_EXERCISE INSTRUCTIONS_
Although the entries contain pictures, your copy should hold only their exact text.

_STUDY MATERIAL_
|---|
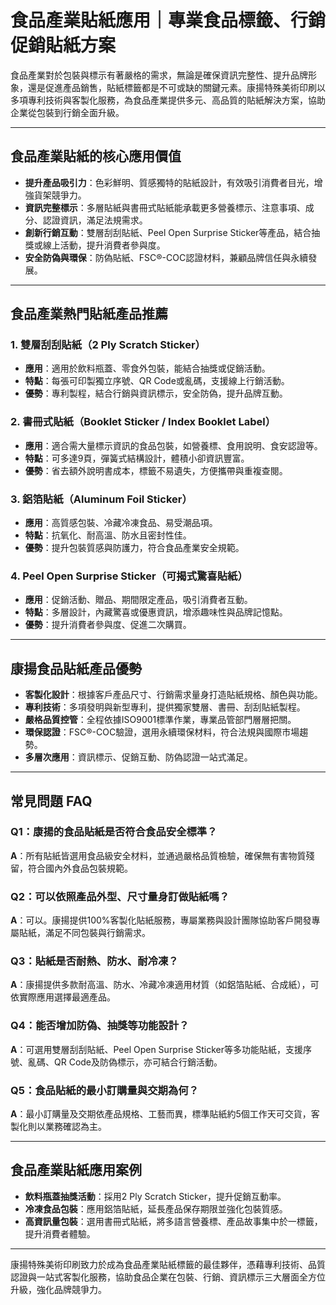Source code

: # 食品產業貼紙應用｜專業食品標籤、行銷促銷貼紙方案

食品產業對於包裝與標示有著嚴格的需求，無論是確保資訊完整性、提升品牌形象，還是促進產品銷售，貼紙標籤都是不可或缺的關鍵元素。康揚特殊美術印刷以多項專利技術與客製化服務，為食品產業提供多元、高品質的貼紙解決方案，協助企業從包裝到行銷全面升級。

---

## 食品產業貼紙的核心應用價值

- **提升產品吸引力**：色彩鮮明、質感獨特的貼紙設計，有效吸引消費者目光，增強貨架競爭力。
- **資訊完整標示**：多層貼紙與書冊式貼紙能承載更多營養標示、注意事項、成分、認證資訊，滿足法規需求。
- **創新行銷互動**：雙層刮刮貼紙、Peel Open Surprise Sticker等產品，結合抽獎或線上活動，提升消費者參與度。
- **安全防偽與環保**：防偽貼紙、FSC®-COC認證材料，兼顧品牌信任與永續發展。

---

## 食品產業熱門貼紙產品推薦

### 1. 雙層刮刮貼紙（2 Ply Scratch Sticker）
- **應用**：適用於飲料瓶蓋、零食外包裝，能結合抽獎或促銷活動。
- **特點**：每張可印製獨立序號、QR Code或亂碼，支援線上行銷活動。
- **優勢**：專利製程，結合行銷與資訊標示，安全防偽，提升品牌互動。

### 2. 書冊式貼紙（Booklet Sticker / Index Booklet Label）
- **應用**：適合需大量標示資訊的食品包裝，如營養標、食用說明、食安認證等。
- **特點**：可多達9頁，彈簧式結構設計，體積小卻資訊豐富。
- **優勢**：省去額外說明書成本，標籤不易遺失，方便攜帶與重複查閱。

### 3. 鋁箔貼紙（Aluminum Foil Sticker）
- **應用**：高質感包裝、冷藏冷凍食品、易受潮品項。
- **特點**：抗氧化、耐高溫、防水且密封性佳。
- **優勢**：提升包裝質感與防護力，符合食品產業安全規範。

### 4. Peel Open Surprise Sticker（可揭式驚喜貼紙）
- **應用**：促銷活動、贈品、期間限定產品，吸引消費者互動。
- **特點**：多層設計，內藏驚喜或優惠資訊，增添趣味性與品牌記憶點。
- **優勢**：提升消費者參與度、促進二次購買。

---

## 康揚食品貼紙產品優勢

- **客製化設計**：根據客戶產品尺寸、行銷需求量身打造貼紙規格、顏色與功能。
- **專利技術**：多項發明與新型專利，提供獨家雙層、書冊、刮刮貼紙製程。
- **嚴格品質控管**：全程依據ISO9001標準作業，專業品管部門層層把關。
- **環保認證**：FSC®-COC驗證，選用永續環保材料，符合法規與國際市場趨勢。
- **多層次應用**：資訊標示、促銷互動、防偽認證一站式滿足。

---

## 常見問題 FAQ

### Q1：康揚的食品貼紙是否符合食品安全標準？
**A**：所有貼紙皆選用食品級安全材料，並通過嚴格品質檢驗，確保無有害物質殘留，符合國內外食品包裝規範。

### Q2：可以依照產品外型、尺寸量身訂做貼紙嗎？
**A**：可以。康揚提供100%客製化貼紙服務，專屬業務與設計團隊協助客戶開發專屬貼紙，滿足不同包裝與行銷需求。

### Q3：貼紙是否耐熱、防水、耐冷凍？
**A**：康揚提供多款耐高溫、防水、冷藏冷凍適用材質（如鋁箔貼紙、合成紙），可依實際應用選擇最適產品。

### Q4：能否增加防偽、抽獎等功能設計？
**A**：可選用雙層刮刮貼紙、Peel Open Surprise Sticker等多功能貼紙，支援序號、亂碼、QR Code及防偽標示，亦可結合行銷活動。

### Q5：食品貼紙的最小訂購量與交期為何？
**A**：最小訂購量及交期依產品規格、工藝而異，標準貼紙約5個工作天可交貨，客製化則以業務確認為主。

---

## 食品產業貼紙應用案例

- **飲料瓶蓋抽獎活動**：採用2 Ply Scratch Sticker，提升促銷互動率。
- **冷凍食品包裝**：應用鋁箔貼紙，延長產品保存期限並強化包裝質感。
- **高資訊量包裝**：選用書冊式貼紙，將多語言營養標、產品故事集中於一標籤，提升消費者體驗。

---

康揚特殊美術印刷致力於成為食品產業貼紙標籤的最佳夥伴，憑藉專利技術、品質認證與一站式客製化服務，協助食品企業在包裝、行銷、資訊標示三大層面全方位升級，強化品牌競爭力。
|---|
_TASK RESULT_
Source code

: # 食品產業貼紙應用｜專業食品標籤、行銷促銷貼紙方案

食品產業對於包裝與標示有著嚴格的需求，無論是確保資訊完整性、提升品牌形象，還是促進產品銷售，貼紙標籤都是不可或缺的關鍵元素。康揚特殊美術印刷以多項專利技術與客製化服務，為食品產業提供多元、高品質的貼紙解決方案，協助企業從包裝到行銷全面升級。

---

## 食品產業貼紙的核心應用價值

- **提升產品吸引力**：色彩鮮明、質感獨特的貼紙設計，有效吸引消費者目光，增強貨架競爭力。
- **資訊完整標示**：多層貼紙與書冊式貼紙能承載更多營養標示、注意事項、成分、認證資訊，滿足法規需求。
- **創新行銷互動**：雙層刮刮貼紙、Peel Open Surprise Sticker等產品，結合抽獎或線上活動，提升消費者參與度。
- **安全防偽與環保**：防偽貼紙、FSC®-COC認證材料，兼顧品牌信任與永續發展。

---

## 食品產業熱門貼紙產品推薦

### 1. 雙層刮刮貼紙（2 Ply Scratch Sticker）
- **應用**：適用於飲料瓶蓋、零食外包裝，能結合抽獎或促銷活動。
- **特點**：每張可印製獨立序號、QR Code或亂碼，支援線上行銷活動。
- **優勢**：專利製程，結合行銷與資訊標示，安全防偽，提升品牌互動。

### 2. 書冊式貼紙（Booklet Sticker / Index Booklet Label）
- **應用**：適合需大量標示資訊的食品包裝，如營養標、食用說明、食安認證等。
- **特點**：可多達9頁，彈簧式結構設計，體積小卻資訊豐富。
- **優勢**：省去額外說明書成本，標籤不易遺失，方便攜帶與重複查閱。

### 3. 鋁箔貼紙（Aluminum Foil Sticker）
- **應用**：高質感包裝、冷藏冷凍食品、易受潮品項。
- **特點**：抗氧化、耐高溫、防水且密封性佳。
- **優勢**：提升包裝質感與防護力，符合食品產業安全規範。

### 4. Peel Open Surprise Sticker（可揭式驚喜貼紙）
- **應用**：促銷活動、贈品、期間限定產品，吸引消費者互動。
- **特點**：多層設計，內藏驚喜或優惠資訊，增添趣味性與品牌記憶點。
- **優勢**：提升消費者參與度、促進二次購買。

---

## 康揚食品貼紙產品優勢

- **客製化設計**：根據客戶產品尺寸、行銷需求量身打造貼紙規格、顏色與功能。
- **專利技術**：多項發明與新型專利，提供獨家雙層、書冊、刮刮貼紙製程。
- **嚴格品質控管**：全程依據ISO9001標準作業，專業品管部門層層把關。
- **環保認證**：FSC®-COC驗證，選用永續環保材料，符合法規與國際市場趨勢。
- **多層次應用**：資訊標示、促銷互動、防偽認證一站式滿足。

---

## 常見問題 FAQ

### Q1：康揚的食品貼紙是否符合食品安全標準？
**A**：所有貼紙皆選用食品級安全材料，並通過嚴格品質檢驗，確保無有害物質殘留，符合國內外食品包裝規範。

### Q2：可以依照產品外型、尺寸量身訂做貼紙嗎？
**A**：可以。康揚提供100%客製化貼紙服務，專屬業務與設計團隊協助客戶開發專屬貼紙，滿足不同包裝與行銷需求。

### Q3：貼紙是否耐熱、防水、耐冷凍？
**A**：康揚提供多款耐高溫、防水、冷藏冷凍適用材質（如鋁箔貼紙、合成紙），可依實際應用選擇最適產品。

### Q4：能否增加防偽、抽獎等功能設計？
**A**：可選用雙層刮刮貼紙、Peel Open Surprise Sticker等多功能貼紙，支援序號、亂碼、QR Code及防偽標示，亦可結合行銷活動。

### Q5：食品貼紙的最小訂購量與交期為何？
**A**：最小訂購量及交期依產品規格、工藝而異，標準貼紙約5個工作天可交貨，客製化則以業務確認為主。

---

## 食品產業貼紙應用案例

- **飲料瓶蓋抽獎活動**：採用2 Ply Scratch Sticker，提升促銷互動率。
- **冷凍食品包裝**：應用鋁箔貼紙，延長產品保存期限並強化包裝質感。
- **高資訊量包裝**：選用書冊式貼紙，將多語言營養標、產品故事集中於一標籤，提升消費者體驗。

---

康揚特殊美術印刷致力於成為食品產業貼紙標籤的最佳夥伴，憑藉專利技術、品質認證與一站式客製化服務，協助食品企業在包裝、行銷、資訊標示三大層面全方位升級，強化品牌競爭力。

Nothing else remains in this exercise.